**TASK PROMPT**:
Should a picture appear anywhere in the data, omit it and copy everything else exactly.

**RECORDS FOR THE EXERCISE**:

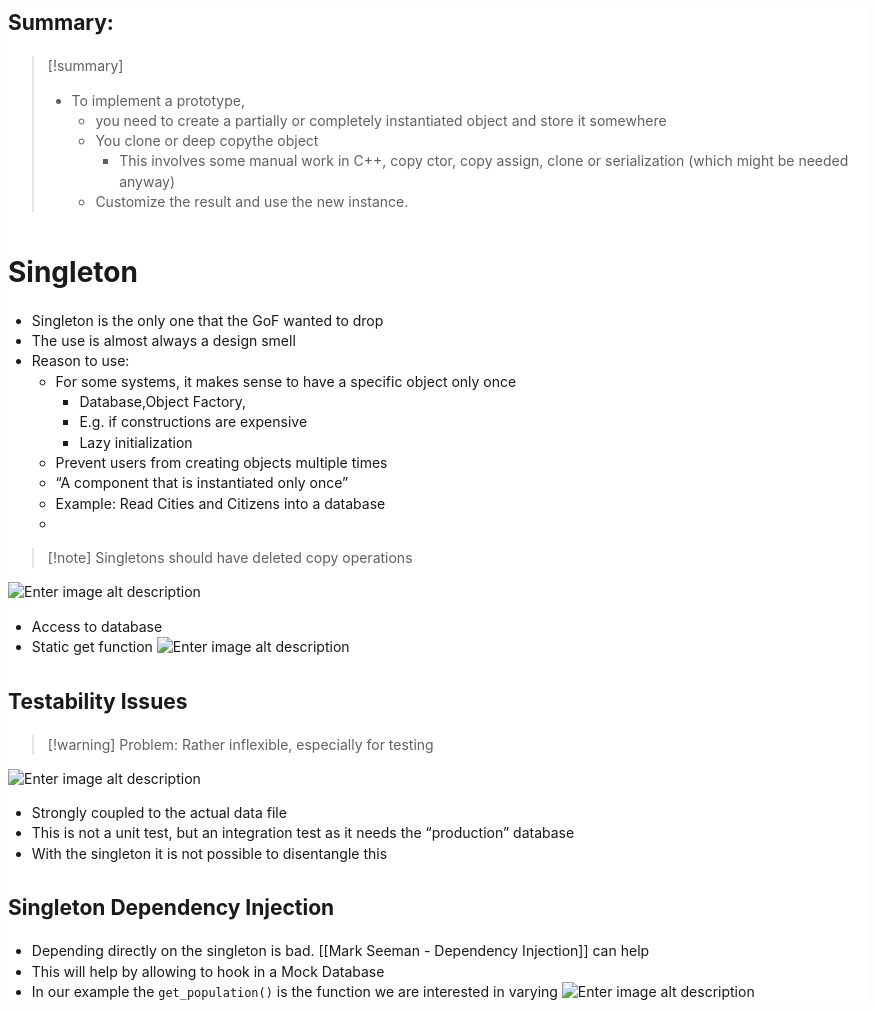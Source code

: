 ## Summary:

> [!summary]
> - To implement a prototype,
> 	- you need to create a partially or completely instantiated object and store it somewhere
> 	- You clone or deep copythe object
> 		- This involves some manual work in C++, copy ctor, copy assign, clone or serialization (which might be needed anyway)
> 	- Customize the result and use the new instance.

# Singleton

- Singleton is the only one that the GoF wanted to drop
- The use is almost always a design smell
- Reason to use:
	- For some systems, it makes sense to have a specific object only once
		- Database,Object Factory,
		- E.g. if constructions are expensive
		- Lazy initialization
	- Prevent users from creating objects multiple times
	- “A component that is instantiated only once”
	- Example: Read Cities and Citizens into a database
	- 
> [!note] Singletons should have deleted copy operations

![Enter image alt description](7TN_Image_33.png)

- Access to database
- Static get function
![Enter image alt description](tJx_Image_34.png)

## Testability Issues

> [!warning] Problem:
> Rather inflexible, especially for testing

![Enter image alt description](Nco_Image_35.png)

- Strongly coupled to the actual data file
- This is not a unit test, but an integration test as it needs the “production” database
- With the singleton it is not possible to disentangle this

## Singleton Dependency Injection

- Depending directly on the singleton is bad. [[Mark Seeman - Dependency Injection]] can help
- This will help by allowing to hook in a Mock Database
- In our example the `get_population()` is the function we are interested in varying
![Enter image alt description](GLh_Image_36.png)
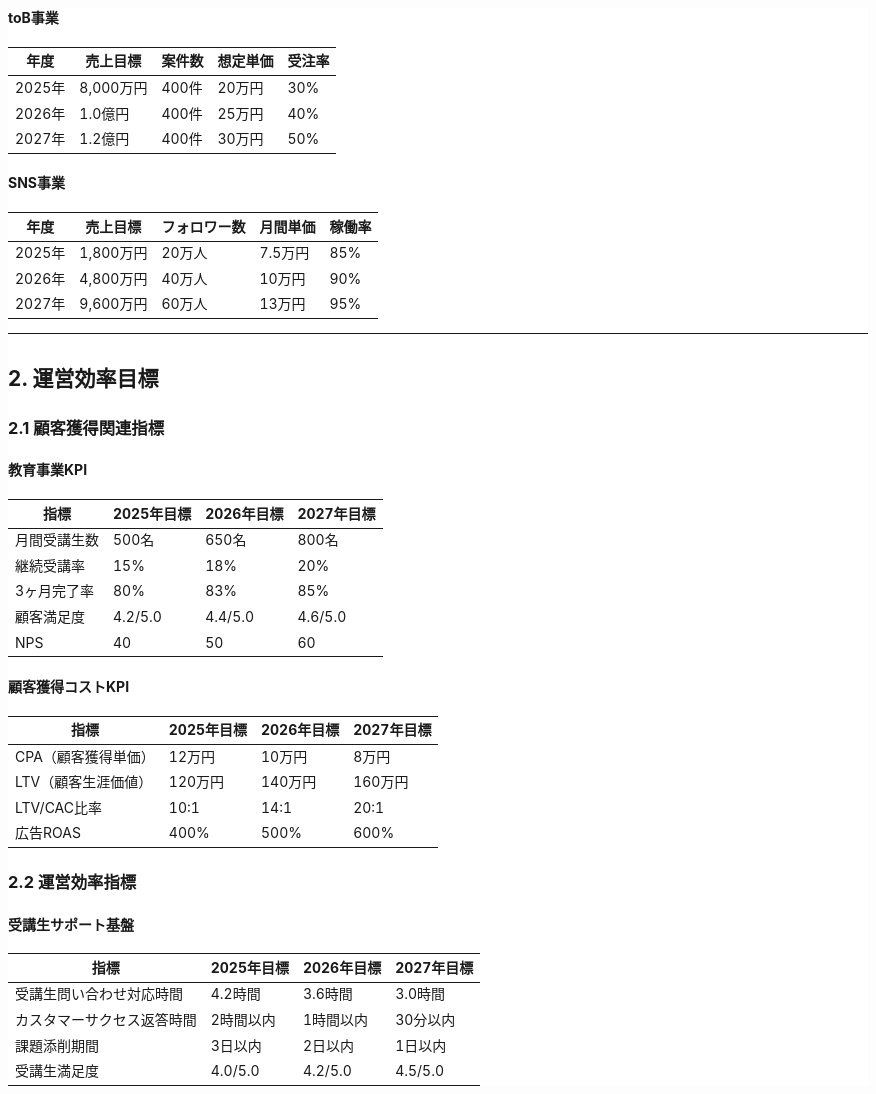 #### toB事業
| 年度 | 売上目標 | 案件数 | 想定単価 | 受注率 |
|------|----------|--------|----------|------------|
| 2025年 | 8,000万円 | 400件 | 20万円 | 30% |
| 2026年 | 1.0億円 | 400件 | 25万円 | 40% |
| 2027年 | 1.2億円 | 400件 | 30万円 | 50% |

#### SNS事業
| 年度 | 売上目標 | フォロワー数 | 月間単価 | 稼働率 |
|------|----------|--------------|----------|--------|
| 2025年 | 1,800万円 | 20万人 | 7.5万円 | 85% |
| 2026年 | 4,800万円 | 40万人 | 10万円 | 90% |
| 2027年 | 9,600万円 | 60万人 | 13万円 | 95% |

---

## 2. 運営効率目標

### 2.1 顧客獲得関連指標

#### 教育事業KPI
| 指標 | 2025年目標 | 2026年目標 | 2027年目標 |
|------|------------|------------|------------|
| 月間受講生数 | 500名 | 650名 | 800名 |
| 継続受講率 | 15% | 18% | 20% |
| 3ヶ月完了率 | 80% | 83% | 85% |
| 顧客満足度 | 4.2/5.0 | 4.4/5.0 | 4.6/5.0 |
| NPS | 40 | 50 | 60 |

#### 顧客獲得コストKPI
| 指標 | 2025年目標 | 2026年目標 | 2027年目標 |
|------|------------|------------|------------|
| CPA（顧客獲得単価） | 12万円 | 10万円 | 8万円 |
| LTV（顧客生涯価値） | 120万円 | 140万円 | 160万円 |
| LTV/CAC比率 | 10:1 | 14:1 | 20:1 |
| 広告ROAS | 400% | 500% | 600% |

### 2.2 運営効率指標

#### 受講生サポート基盤
| 指標 | 2025年目標 | 2026年目標 | 2027年目標 |
|------|------------|------------|------------|
| 受講生問い合わせ対応時間 | 4.2時間 | 3.6時間 | 3.0時間 |
| カスタマーサクセス返答時間 | 2時間以内 | 1時間以内 | 30分以内 |
| 課題添削期間 | 3日以内 | 2日以内 | 1日以内 |
| 受講生満足度 | 4.0/5.0 | 4.2/5.0 | 4.5/5.0 |

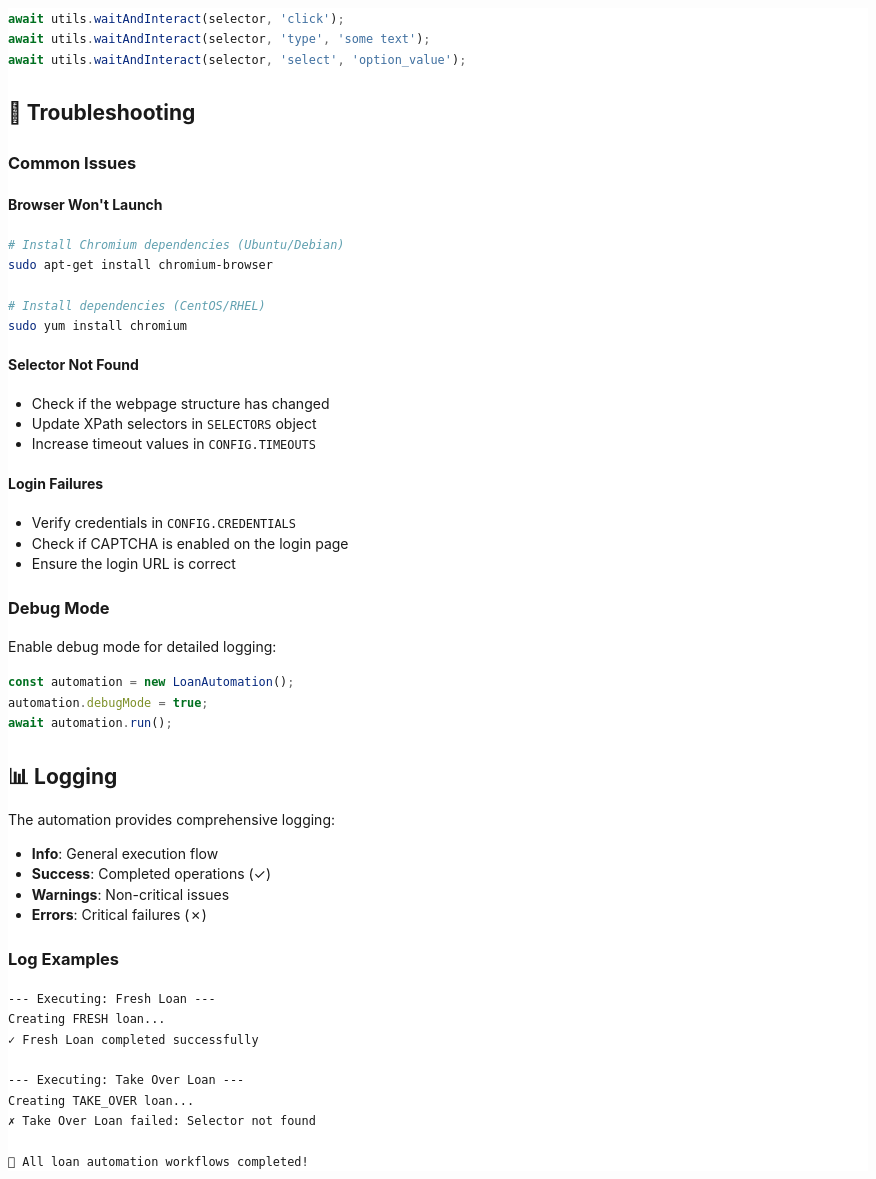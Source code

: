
 ```javascript
await utils.waitAndInteract(selector, 'click');
await utils.waitAndInteract(selector, 'type', 'some text');
await utils.waitAndInteract(selector, 'select', 'option_value');
```

## 🐛 Troubleshooting

### Common Issues

#### Browser Won't Launch
```bash
# Install Chromium dependencies (Ubuntu/Debian)
sudo apt-get install chromium-browser

# Install dependencies (CentOS/RHEL)
sudo yum install chromium
```

#### Selector Not Found
- Check if the webpage structure has changed
- Update XPath selectors in `SELECTORS` object
- Increase timeout values in `CONFIG.TIMEOUTS`

#### Login Failures
- Verify credentials in `CONFIG.CREDENTIALS`
- Check if CAPTCHA is enabled on the login page
- Ensure the login URL is correct

### Debug Mode

Enable debug mode for detailed logging:

```javascript
const automation = new LoanAutomation();
automation.debugMode = true;
await automation.run();
```

## 📊 Logging

The automation provides comprehensive logging:

- **Info**: General execution flow
- **Success**: Completed operations (✓)
- **Warnings**: Non-critical issues
- **Errors**: Critical failures (✗)

### Log Examples

```
--- Executing: Fresh Loan ---
Creating FRESH loan...
✓ Fresh Loan completed successfully

--- Executing: Take Over Loan ---
Creating TAKE_OVER loan...
✗ Take Over Loan failed: Selector not found

🎉 All loan automation workflows completed!
```
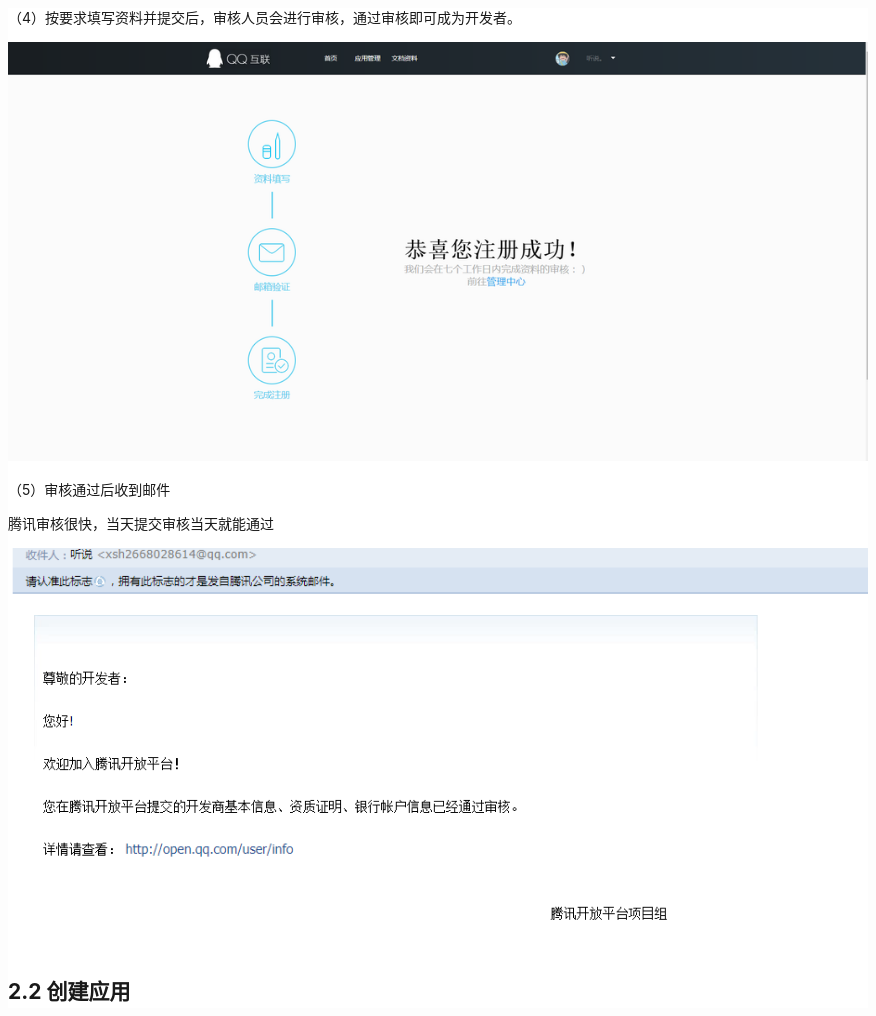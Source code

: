 （4）按要求填写资料并提交后，审核人员会进行审核，通过审核即可成为开发者。

![1583931922158](assets/1583931922158-1590049410884.png)

（5）审核通过后收到邮件

腾讯审核很快，当天提交审核当天就能通过

![1583978156921](assets/1583978156921-1590049410962.png)

## 2.2 创建应用
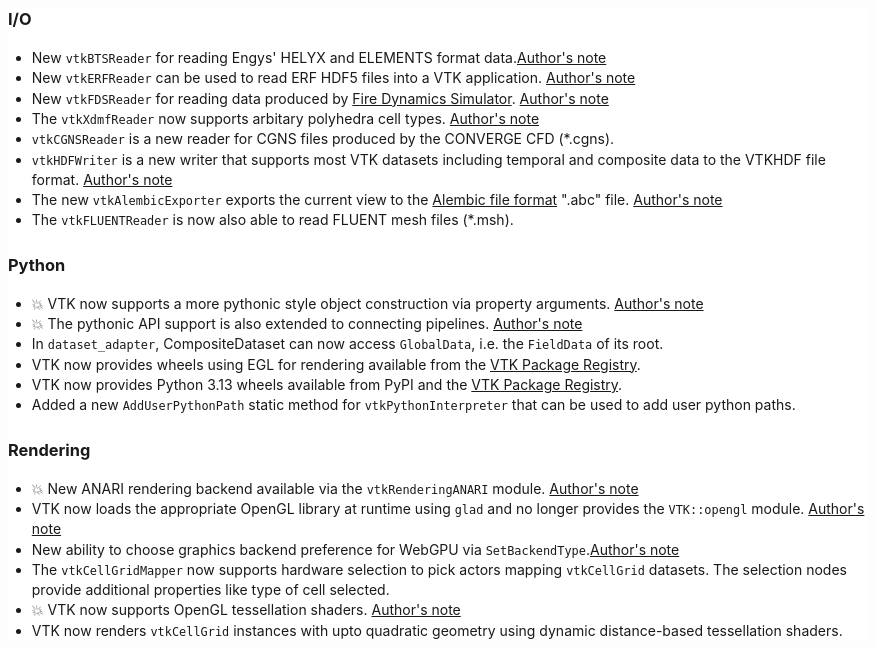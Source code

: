 ### I/O

- New `vtkBTSReader` for reading Engys' HELYX and ELEMENTS format data.[Author's
    note](9.4/add-BTSReader.md)
- New `vtkERFReader` can be used to read ERF HDF5 files into a VTK application. [Author's
    note](9.4/add-ERFReader.md)
- New `vtkFDSReader` for reading data produced by [Fire Dynamics
    Simulator](https://pages.nist.gov/fds-smv/). [Author's note](9.4/add-FDSReader.md)
- The `vtkXdmfReader` now supports arbitary polyhedra cell types. [Author's
    note](9.4/add-support-for-arbitrary-polyhedra-to-Xdmf2.md)
- `vtkCGNSReader` is a new reader for CGNS files produced by the CONVERGE CFD (*.cgns).
- `vtkHDFWriter` is a new writer that supports most VTK datasets including temporal and composite
    data to the VTKHDF file format. [Author's note](9.4/add-vtkHDFWriter.md)
- The new `vtkAlembicExporter` exports the current view to the [Alembic file
    format](https://www.alembic.io) ".abc" file. [Author's note](9.4/alembic-exporter.md)
- The `vtkFLUENTReader` is now also able to read FLUENT mesh files (*.msh).

### Python

- :boom: VTK now supports a more pythonic style object construction via property arguments. [Author's
    note](9.4/add-property-initialization-for-vtk-class-from-python-constructor.md)
- :boom: The pythonic API support is also extended to connecting pipelines. [Author's
    note](9.4/new-python-api-for-pipelines.md)
- In `dataset_adapter`, CompositeDataset can now access `GlobalData`, i.e. the `FieldData` of its
    root.
- VTK now provides wheels using EGL for rendering available from the [VTK Package
    Registry].
- VTK now provides Python 3.13 wheels available from PyPI and the [VTK Package Registry].
- Added a new `AddUserPythonPath` static method for `vtkPythonInterpreter` that can be used to add
    user python paths.

[VTK Package Registry]: https://gitlab.kitware.com/vtk/vtk/-/packages

### Rendering

- :boom: New ANARI rendering backend available via the `vtkRenderingANARI` module. [Author's
    note](9.4/add-anari-rendering-capability.md)
- VTK now loads the appropriate OpenGL library at runtime using `glad` and no longer provides the
    `VTK::opengl` module. [Author's note](9.4/support-runtime-opengl-window-selection.md)
- New ability to choose graphics backend preference for WebGPU via `SetBackendType`.[Author's
    note](9.4/add-graphics-backend-preference-for-webgpu-rendering.md)
- The `vtkCellGridMapper` now supports hardware selection to pick actors mapping `vtkCellGrid`
    datasets. The selection nodes provide additional properties like type of cell selected.
- :boom: VTK now supports OpenGL tessellation shaders. [Author's
    note](9.4/add-opengl-tessellation-shader-support.md)
- VTK now renders `vtkCellGrid` instances with upto quadratic geometry using dynamic distance-based
    tessellation shaders.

**EXERCISE OUTPUT**:
Source code

: ## Summary:

> [!summary]
> - To implement a prototype,
> 	- you need to create a partially or completely instantiated object and store it somewhere
> 	- You clone or deep copythe object
> 		- This involves some manual work in C++, copy ctor, copy assign, clone or serialization (which might be needed anyway)
> 	- Customize the result and use the new instance.

# Singleton

- Singleton is the only one that the GoF wanted to drop
- The use is almost always a design smell
- Reason to use:
	- For some systems, it makes sense to have a specific object only once
		- Database,Object Factory,
		- E.g. if constructions are expensive
		- Lazy initialization
	- Prevent users from creating objects multiple times
	- “A component that is instantiated only once”
	- Example: Read Cities and Citizens into a database
	- 
> [!note] Singletons should have deleted copy operations

![Enter image alt description](7TN_Image_33.png)

- Access to database
- Static get function
![Enter image alt description](tJx_Image_34.png)

## Testability Issues

> [!warning] Problem:
> Rather inflexible, especially for testing

![Enter image alt description](Nco_Image_35.png)

- Strongly coupled to the actual data file
- This is not a unit test, but an integration test as it needs the “production” database
- With the singleton it is not possible to disentangle this

## Singleton Dependency Injection

- Depending directly on the singleton is bad. [[Mark Seeman - Dependency Injection]] can help
- This will help by allowing to hook in a Mock Database
- In our example the `get_population()` is the function we are interested in varying
![Enter image alt description](GLh_Image_36.png)
 #### toB事業
| 年度 | 売上目標 | 案件数 | 想定単価 | 受注率 |
|------|----------|--------|----------|------------|
| 2025年 | 8,000万円 | 400件 | 20万円 | 30% |
| 2026年 | 1.0億円 | 400件 | 25万円 | 40% |
| 2027年 | 1.2億円 | 400件 | 30万円 | 50% |

#### SNS事業
| 年度 | 売上目標 | フォロワー数 | 月間単価 | 稼働率 |
|------|----------|--------------|----------|--------|
| 2025年 | 1,800万円 | 20万人 | 7.5万円 | 85% |
| 2026年 | 4,800万円 | 40万人 | 10万円 | 90% |
| 2027年 | 9,600万円 | 60万人 | 13万円 | 95% |

---

## 2. 運営効率目標

### 2.1 顧客獲得関連指標

#### 教育事業KPI
| 指標 | 2025年目標 | 2026年目標 | 2027年目標 |
|------|------------|------------|------------|
| 月間受講生数 | 500名 | 650名 | 800名 |
| 継続受講率 | 15% | 18% | 20% |
| 3ヶ月完了率 | 80% | 83% | 85% |
| 顧客満足度 | 4.2/5.0 | 4.4/5.0 | 4.6/5.0 |
| NPS | 40 | 50 | 60 |

#### 顧客獲得コストKPI
| 指標 | 2025年目標 | 2026年目標 | 2027年目標 |
|------|------------|------------|------------|
| CPA（顧客獲得単価） | 12万円 | 10万円 | 8万円 |
| LTV（顧客生涯価値） | 120万円 | 140万円 | 160万円 |
| LTV/CAC比率 | 10:1 | 14:1 | 20:1 |
| 広告ROAS | 400% | 500% | 600% |

### 2.2 運営効率指標

#### 受講生サポート基盤
| 指標 | 2025年目標 | 2026年目標 | 2027年目標 |
|------|------------|------------|------------|
| 受講生問い合わせ対応時間 | 4.2時間 | 3.6時間 | 3.0時間 |
| カスタマーサクセス返答時間 | 2時間以内 | 1時間以内 | 30分以内 |
| 課題添削期間 | 3日以内 | 2日以内 | 1日以内 |
| 受講生満足度 | 4.0/5.0 | 4.2/5.0 | 4.5/5.0 |

Source code

:
 ```javascript
await utils.waitAndInteract(selector, 'click');
await utils.waitAndInteract(selector, 'type', 'some text');
await utils.waitAndInteract(selector, 'select', 'option_value');
```

## 🐛 Troubleshooting

### Common Issues

#### Browser Won't Launch
```bash
# Install Chromium dependencies (Ubuntu/Debian)
sudo apt-get install chromium-browser

# Install dependencies (CentOS/RHEL)
sudo yum install chromium
```

#### Selector Not Found
- Check if the webpage structure has changed
- Update XPath selectors in `SELECTORS` object
- Increase timeout values in `CONFIG.TIMEOUTS`

#### Login Failures
- Verify credentials in `CONFIG.CREDENTIALS`
- Check if CAPTCHA is enabled on the login page
- Ensure the login URL is correct

### Debug Mode

Enable debug mode for detailed logging:

```javascript
const automation = new LoanAutomation();
automation.debugMode = true;
await automation.run();
```

## 📊 Logging

The automation provides comprehensive logging:

- **Info**: General execution flow
- **Success**: Completed operations (✓)
- **Warnings**: Non-critical issues
- **Errors**: Critical failures (✗)

### Log Examples

```
--- Executing: Fresh Loan ---
Creating FRESH loan...
✓ Fresh Loan completed successfully

--- Executing: Take Over Loan ---
Creating TAKE_OVER loan...
✗ Take Over Loan failed: Selector not found

🎉 All loan automation workflows completed!
```
Source code

: （4）按要求填写资料并提交后，审核人员会进行审核，通过审核即可成为开发者。

![1583931922158](assets/1583931922158-1590049410884.png)

（5）审核通过后收到邮件

腾讯审核很快，当天提交审核当天就能通过

![1583978156921](assets/1583978156921-1590049410962.png)

## 2.2 创建应用
Source code

: ### I/O

- New `vtkBTSReader` for reading Engys' HELYX and ELEMENTS format data.[Author's
    note](9.4/add-BTSReader.md)
- New `vtkERFReader` can be used to read ERF HDF5 files into a VTK application. [Author's
    note](9.4/add-ERFReader.md)
- New `vtkFDSReader` for reading data produced by [Fire Dynamics
    Simulator](https://pages.nist.gov/fds-smv/). [Author's note](9.4/add-FDSReader.md)
- The `vtkXdmfReader` now supports arbitary polyhedra cell types. [Author's
    note](9.4/add-support-for-arbitrary-polyhedra-to-Xdmf2.md)
- `vtkCGNSReader` is a new reader for CGNS files produced by the CONVERGE CFD (*.cgns).
- `vtkHDFWriter` is a new writer that supports most VTK datasets including temporal and composite
    data to the VTKHDF file format. [Author's note](9.4/add-vtkHDFWriter.md)
- The new `vtkAlembicExporter` exports the current view to the [Alembic file
    format](https://www.alembic.io) ".abc" file. [Author's note](9.4/alembic-exporter.md)
- The `vtkFLUENTReader` is now also able to read FLUENT mesh files (*.msh).

### Python

- :boom: VTK now supports a more pythonic style object construction via property arguments. [Author's
    note](9.4/add-property-initialization-for-vtk-class-from-python-constructor.md)
- :boom: The pythonic API support is also extended to connecting pipelines. [Author's
    note](9.4/new-python-api-for-pipelines.md)
- In `dataset_adapter`, CompositeDataset can now access `GlobalData`, i.e. the `FieldData` of its
    root.
- VTK now provides wheels using EGL for rendering available from the [VTK Package
    Registry].
- VTK now provides Python 3.13 wheels available from PyPI and the [VTK Package Registry].
- Added a new `AddUserPythonPath` static method for `vtkPythonInterpreter` that can be used to add
    user python paths.

[VTK Package Registry]: https://gitlab.kitware.com/vtk/vtk/-/packages

### Rendering

- :boom: New ANARI rendering backend available via the `vtkRenderingANARI` module. [Author's
    note](9.4/add-anari-rendering-capability.md)
- VTK now loads the appropriate OpenGL library at runtime using `glad` and no longer provides the
    `VTK::opengl` module. [Author's note](9.4/support-runtime-opengl-window-selection.md)
- New ability to choose graphics backend preference for WebGPU via `SetBackendType`.[Author's
    note](9.4/add-graphics-backend-preference-for-webgpu-rendering.md)
- The `vtkCellGridMapper` now supports hardware selection to pick actors mapping `vtkCellGrid`
    datasets. The selection nodes provide additional properties like type of cell selected.
- :boom: VTK now supports OpenGL tessellation shaders. [Author's
    note](9.4/add-opengl-tessellation-shader-support.md)
- VTK now renders `vtkCellGrid` instances with upto quadratic geometry using dynamic distance-based
    tessellation shaders.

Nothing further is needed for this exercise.